First, download the AllData.csv
master file from Jun’s
OneDrive and store the master file in your project folder. Once the
master file is available locally, you can use this code to load it into
a data frame called AllData
, create a
VariableList
data frame containing all available variable
names, create a KeptData
data frame containing only some
varialbes of interest, and complete some formatting and sorting
tasks.
See Adding fresh data from Brandwatch for code that will let us add fresh Brandwatch data to the master file.
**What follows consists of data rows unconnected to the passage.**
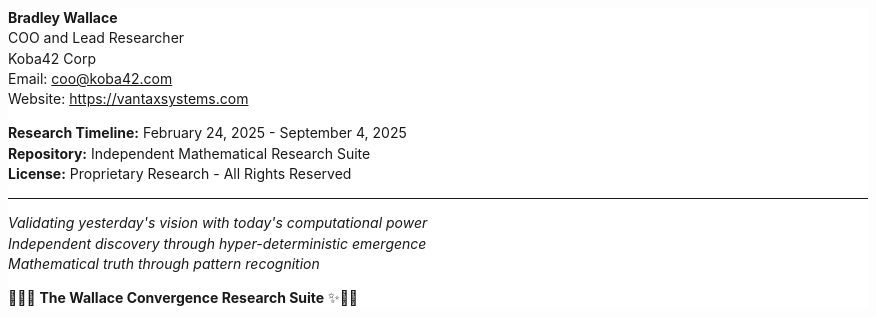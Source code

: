 **Bradley Wallace**  
COO and Lead Researcher  
Koba42 Corp  
Email: coo@koba42.com  
Website: https://vantaxsystems.com  

**Research Timeline:** February 24, 2025 - September 4, 2025  
**Repository:** Independent Mathematical Research Suite  
**License:** Proprietary Research - All Rights Reserved  

---

*Validating yesterday's vision with today's computational power*  
*Independent discovery through hyper-deterministic emergence*  
*Mathematical truth through pattern recognition*

🌟🔬✨ **The Wallace Convergence Research Suite** ✨🔬🌟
if(!require(tidyverse)) install.packages("tidyverse")
library(tidyverse)
AllData <- read.csv("AllData.csv")
# Getting all variable names and putting them
# in a data frame for easier review
VariableList <- as.data.frame(colnames(AllData))
view(VariableList)
#Selecting columns needed for the analysis
KeptData <- select(AllData,
Date,
Author,
full_name,
party,
type,
state,
Full.Text,
Url,
Thread.Id,
Twitter.Reply.Count,
Twitter.Retweets,
Twitter.Likes)
KeptData$Thread.Id <- as.character(KeptData$Thread.Id)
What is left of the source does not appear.